Upon first meeting Crawford, Washington invited the young man to join him on his trip through northern Virginia and even taught the craft of surveying to his protégé. In return, Crawford looked up to his "friend and benefactor," and later went on to survey tens of thousands of acres in western Virginia, Pennsylvania, and Ohio for Washington. Crawford’s death in 1782 came as a terrible shock to Washington who remembered his "brave, experienced, and active" friend for helping him acquire land in the west, the key to success for many ambitious and young Virginians seeking to make their way in the world.1
The bond between Washington and Crawford deepened during the French and Indian War. Crawford fought with Washington at Braddock's defeat near Fort Duquesne in July 1755. Three years later, they fought together again outside the walls of the fort, finally taking the post in November 1758. Crawford, settled down on a farm in western Pennsylvania after the war, got married and had a family. Washington later visited Crawford's home in October 1770 and the two men set out by canoe down the Ohio as far as the Kanawha River, searching for the best land for Virginians who had served in the French and Indian War.
After the journey, Washington and Crawford carried on a steady correspondence, but did not meet again until August 1776. Crawford by then was the colonel of Virginia's 7th Regiment and joined Washington at the Battle of Long Island. Crawford went on to fight under Washington's command at Trenton, Princeton, Brandywine, and Germantown.
In 1780, Colonel Crawford returned to western Pennsylvania as the commander of American forces in the west. Exhausted from years of fighting, and hoping to retire to his home at Stewart's Crossing just as Washington hoped to return to Mount Vernon, Crawford resigned from the army in 1781. But when raids continued on the western frontier, General William Irvine, the commander at Pittsburgh, asked Crawford to lead a 500 man expedition against Native towns along the Sandusky River in June 1782.
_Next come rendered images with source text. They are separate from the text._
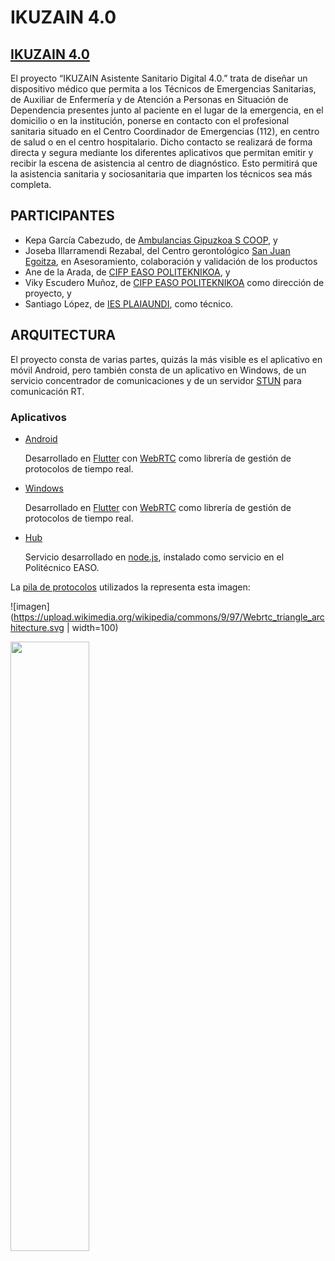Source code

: # IKUZAIN 4.0

## [IKUZAIN 4.0](https://tknika.eus/cont/proyecto-de-viceconsejeria/ikuzain-asistente-sanitario-digital-4-0)

El proyecto “IKUZAIN Asistente Sanitario Digital 4.0.” trata de diseñar un dispositivo médico que permita a los Técnicos de Emergencias Sanitarias, de Auxiliar de Enfermería y  de Atención a Personas en Situación de Dependencia presentes junto al paciente en el lugar de la emergencia, en el domicilio o en la institución, ponerse en contacto con el profesional sanitaria situado en el Centro Coordinador de Emergencias (112), en centro de salud o en el centro hospitalario. Dicho contacto se realizará de forma directa y segura mediante los diferentes aplicativos que permitan emitir y recibir la escena de asistencia al centro de diagnóstico. 
Esto permitirá que la asistencia sanitaria y sociosanitaria que imparten los técnicos sea más completa.

## PARTICIPANTES

- Kepa García Cabezudo, de [Ambulancias Gipuzkoa S COOP](https://ambulanciasgipuzkoa.eus/), y
- Joseba Illarramendi Rezabal, del Centro gerontológico [San Juan Egoitza](https://miresi.es/gipuzkoa/zumaia/residencia-san-juan-zumaia/),  en Asesoramiento, colaboración y validación de los productos  
- Ane de la Arada, de [CIFP EASO POLITEKNIKOA](https://easo.hezkuntza.net/es/inicio), y 
- Viky Escudero Muñoz, de  [CIFP EASO POLITEKNIKOA](https://easo.hezkuntza.net/es/inicio) como dirección de proyecto, y
- Santiago López, de [IES PLAIAUNDI](http://www.plaiaundi.hezkuntza.net/), como técnico.

## ARQUITECTURA 

El proyecto consta de varias partes, quizás la más visible es el aplicativo en móvil Android, pero también consta de un aplicativo en Windows, de un servicio concentrador de comunicaciones y de un servidor [STUN](https://www.3cx.es/voip-sip/servidor-stun/) para comunicación RT.

### Aplicativos
- [Android](https://github.com/srlopez/fwrtc.git)

    Desarrollado en [Flutter](https://flutter.dev/) con [WebRTC](https://webrtc.org/) como librería de gestión de protocolos de tiempo real.
- [Windows](https://github.com/srlopez/fwrtc_win.git)

    Desarrollado en [Flutter](https://flutter.dev/) con [WebRTC](https://webrtc.org/) como librería de gestión de protocolos de tiempo real.
- [Hub](https://github.com/srlopez/hub-fwrtc.git)

    Servicio desarrollado en [node.js](https://nodejs.org/es/), instalado como servicio en el Politécnico EASO.

La [pila de protocolos](https://fr.wikipedia.org/wiki/WebRTC) utilizados  la representa esta imagen:

![imagen](https://upload.wikimedia.org/wikipedia/commons/9/97/Webrtc_triangle_architecture.svg | width=100)

 <img src="https://upload.wikimedia.org/wikipedia/commons/9/97/Webrtc_triangle_architecture.svg" width="50%" height="50%">
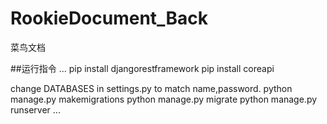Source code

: # RookieDocument_Back
菜鸟文档

##运行指令
...
pip install djangorestframework
pip install coreapi

change DATABASES in settings.py to match name,password.
python manage.py makemigrations
python manage.py migrate
python manage.py runserver
...
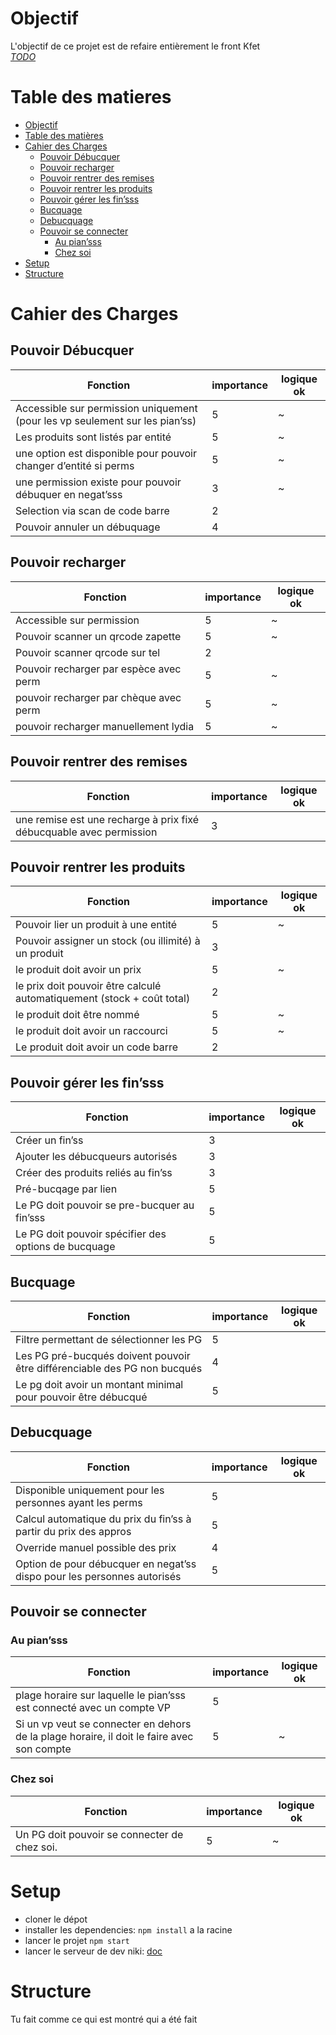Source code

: # Objectif
L'objectif de ce projet est de refaire entièrement le front Kfet  
*[TODO](./todo.txt)*


# Table des matieres
<!-- TOC -->
* [Objectif](#objectif)
* [Table des matières](#table-des-matieres)
* [Cahier des Charges](#cahier-des-charges)
  * [Pouvoir Débucquer](#pouvoir-dbucquer)
  * [Pouvoir recharger](#pouvoir-recharger)
  * [Pouvoir rentrer des remises](#pouvoir-rentrer-des-remises)
  * [Pouvoir rentrer les produits](#pouvoir-rentrer-les-produits)
  * [Pouvoir gérer les fin’sss](#pouvoir-grer-les-finsss)
  * [Bucquage](#bucquage)
  * [Debucquage](#debucquage)
  * [Pouvoir se connecter](#pouvoir-se-connecter)
    * [Au pian’sss](#au-piansss)
    * [Chez soi](#chez-soi)
* [Setup](#setup)
* [Structure](#structure)
<!-- TOC -->

# Cahier des Charges
## Pouvoir Débucquer
| Fonction                                                                                                                    | importance | logique ok |
|-----------------------------------------------------------------------------------------------------------------------------|------------|------------|
| Accessible sur permission uniquement (pour les vp seulement sur les pian’ss)                                                |          5 | ~          |
| Les produits sont listés par entité                                                                                         |          5 | ~          |
| une option est disponible pour pouvoir changer d’entité si perms                                                            |          5 | ~          |
| une permission existe pour pouvoir débuquer en negat’sss                                                                    |          3 | ~          |
| Selection via scan de code barre                                                                                            |          2 |            |
| Pouvoir annuler un débuquage                                                                                                |          4 |            |

## Pouvoir recharger
| Fonction                                | importance | logique ok |
|-----------------------------------------|------------|------------|
| Accessible sur permission               |          5 | ~          |
| Pouvoir scanner un qrcode zapette       |          5 | ~          |
| Pouvoir scanner qrcode sur tel          |          2 |            |
| Pouvoir recharger par espèce avec perm  |          5 | ~          |
| pouvoir recharger par chèque avec perm  |          5 | ~          |
| pouvoir recharger manuellement lydia    |          5 | ~          |

## Pouvoir rentrer des remises
| Fonction                                                            | importance | logique ok |
|---------------------------------------------------------------------|------------|------------|
| une remise est une recharge à prix fixé débucquable avec permission |          3 |            |


## Pouvoir rentrer les produits
| Fonction                                                                | importance | logique ok |
|-------------------------------------------------------------------------|------------|------------|
| Pouvoir lier un produit à une entité                                    |          5 | ~          |
| Pouvoir assigner un stock (ou illimité) à un produit                    |          3 |            |
| le produit doit avoir un prix                                           |          5 | ~          |
| le prix doit pouvoir être calculé automatiquement (stock + coût total)  |          2 |            |
| le produit doit être nommé                                              |          5 | ~          |
| le produit doit avoir un raccourci                                      |          5 | ~          |
| Le produit doit avoir un code barre                                     |          2 |            |


## Pouvoir gérer les fin’sss
| Fonction                                             | importance | logique ok |
|------------------------------------------------------|------------|------------|
| Créer un fin’ss                                      |          3 |            |
| Ajouter les débucqueurs autorisés                    |          3 |            |
| Créer des produits reliés au fin’ss                  |          3 |            |
| Pré-bucqage par lien                                 |          5 |            |
| Le PG doit pouvoir se pre-bucquer au fin’sss         |          5 |            |
| Le PG doit pouvoir spécifier des options de bucquage |          5 |            |

## Bucquage
| Fonction                                                                   | importance | logique ok |
|----------------------------------------------------------------------------|------------|------------|
| Filtre permettant de sélectionner les PG                                   |          5 |            |
| Les PG pré-bucqués doivent pouvoir être différenciable des PG non bucqués  |          4 |            |
| Le pg doit avoir un montant minimal pour pouvoir être débucqué             |          5 |            |

## Debucquage
| Fonction                                                                 | importance | logique ok |
|--------------------------------------------------------------------------|------------|------------|
| Disponible uniquement pour les personnes ayant les perms                 |          5 |            |
| Calcul automatique du prix du fin’ss à partir du prix des appros         |          5 |            |
| Override manuel possible des prix                                        |          4 |            |
| Option de pour débucquer en negat’ss dispo pour les personnes autorisés  |          5 |            |

## Pouvoir se connecter

### Au pian’sss
| Fonction                                                                                                 | importance | logique ok |
|----------------------------------------------------------------------------------------------------------|------------|------------|
| plage horaire sur laquelle le pian’sss est connecté avec un compte VP                                    |          5 |            |
| Si un vp veut se connecter en dehors de la plage horaire, il doit le faire avec son compte               |          5 | ~          |

### Chez soi
| Fonction                                                                                                 | importance | logique ok |
|----------------------------------------------------------------------------------------------------------|------------|------------|
| Un PG doit pouvoir se connecter de chez soi.                                                             |          5 | ~          |

# Setup
- cloner le dépot
- installer les dependencies: `npm install` a la racine
- lancer le projet `npm start`
- lancer le serveur de dev niki: [doc](https://github.com/REZAL-AM-KIN/niki-s)

# Structure
Tu fait comme ce qui est montré qui a été fait
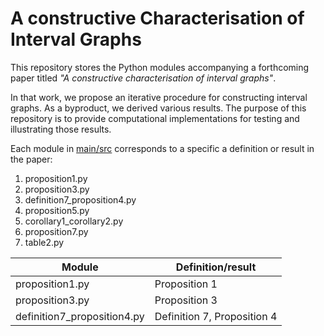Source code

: # A constructive Characterisation of Interval Graphs

This repository stores the Python modules accompanying a forthcoming paper titled *"A constructive characterisation of interval graphs"*.

In that work, we propose an iterative procedure for constructing interval graphs. As a byproduct, we derived various results. The purpose of this repository is to provide computational implementations for testing and illustrating those results. 

Each module in [main/src](https://github.com/n-chikh/A-constructive-characterisation-of-interval-graphs/tree/main/src) corresponds to a specific a definition or result in the paper:
1.  proposition1.py
2.  proposition3.py
3.  definition7_proposition4.py
4.  proposition5.py
5.  corollary1_corollary2.py
6.  proposition7.py
7.  table2.py

| Module      | Definition/result |
| ----------- | ----------- |
| proposition1.py      | Proposition 1       |
| proposition3.py   | Proposition 3       |
| definition7_proposition4.py   | Definition 7, Proposition 4       |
After several days of fighting in the swampy country near Upper Sandusky, Crawford was captured. He was stripped naked, tied to a post, and tortured for hours until he finally died. When Washington received the "melancholy tidings" of the murder of his friend William Crawford, he remembered the colonel as "an officer of much care and prudence," and wrote sadly to General Irvine, "I lament the failure of the expedition against Sandusky, and am particularly affected with the disastrous death of Colonel Crawford."2
Mary Stockwell, Ph.D.
Notes: 1. James H. Anderson, "Colonel William Crawford," Ohio Archaeological and Historical Quarterly 6 (1898): 3, 33.
2. "George Washington to William Irvine, 6 August 1782," George Washington Papers at the Library of Congress, 1741-1799: Series 4. General Correspondence. 1697-1799.
Bibliography: Anderson, James H. "Colonel William Crawford," Ohio Archaeological and Historical Quarterly 6 (1898):1–34.
Butterfield, Consul Willshire. An Historical Account of the Expedition against Sandusky under Col. William Crawford in 1782. Cincinnati: R. Clarke & Co., 1873
Butterfield, Consul Willshire. The Washington-Crawford Letters, Being the Correspondence Between George Washington and William Crawford, 1767to 1781, Concerning Western Lands. Cincinnati: R. Clarke & Co., 1877.